Rendered images with source text:
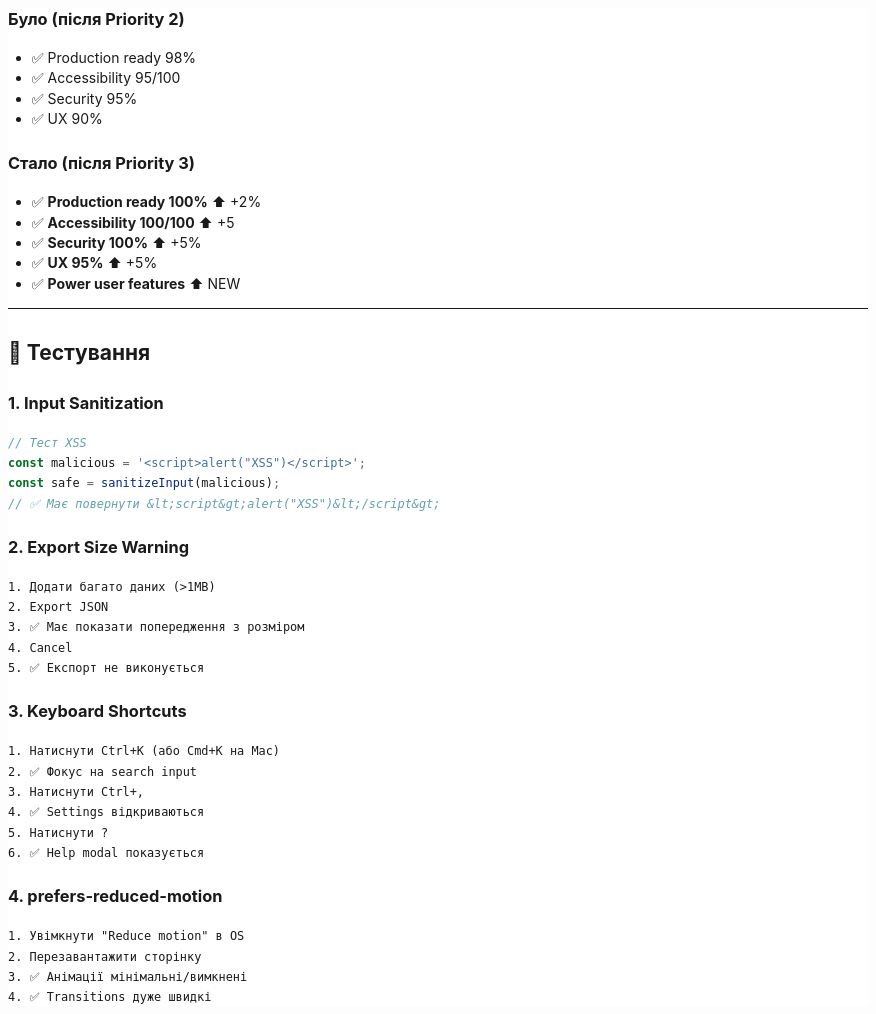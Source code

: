 ### Було (після Priority 2)
- ✅ Production ready 98%
- ✅ Accessibility 95/100
- ✅ Security 95%
- ✅ UX 90%

### Стало (після Priority 3)
- ✅ **Production ready 100%** ⬆️ +2%
- ✅ **Accessibility 100/100** ⬆️ +5
- ✅ **Security 100%** ⬆️ +5%
- ✅ **UX 95%** ⬆️ +5%
- ✅ **Power user features** ⬆️ NEW

---

## 🧪 Тестування

### 1. Input Sanitization
```javascript
// Тест XSS
const malicious = '<script>alert("XSS")</script>';
const safe = sanitizeInput(malicious);
// ✅ Має повернути &lt;script&gt;alert("XSS")&lt;/script&gt;
```

### 2. Export Size Warning
```
1. Додати багато даних (>1MB)
2. Export JSON
3. ✅ Має показати попередження з розміром
4. Cancel
5. ✅ Експорт не виконується
```

### 3. Keyboard Shortcuts
```
1. Натиснути Ctrl+K (або Cmd+K на Mac)
2. ✅ Фокус на search input
3. Натиснути Ctrl+,
4. ✅ Settings відкриваються
5. Натиснути ?
6. ✅ Help modal показується
```

### 4. prefers-reduced-motion
```
1. Увімкнути "Reduce motion" в OS
2. Перезавантажити сторінку
3. ✅ Анімації мінімальні/вимкнені
4. ✅ Transitions дуже швидкі
```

Assigned task:
Would you filter the records and copy each line that contains the word "const"?

Expected answer:
const malicious = '<script>alert("XSS")</script>';
const safe = sanitizeInput(malicious);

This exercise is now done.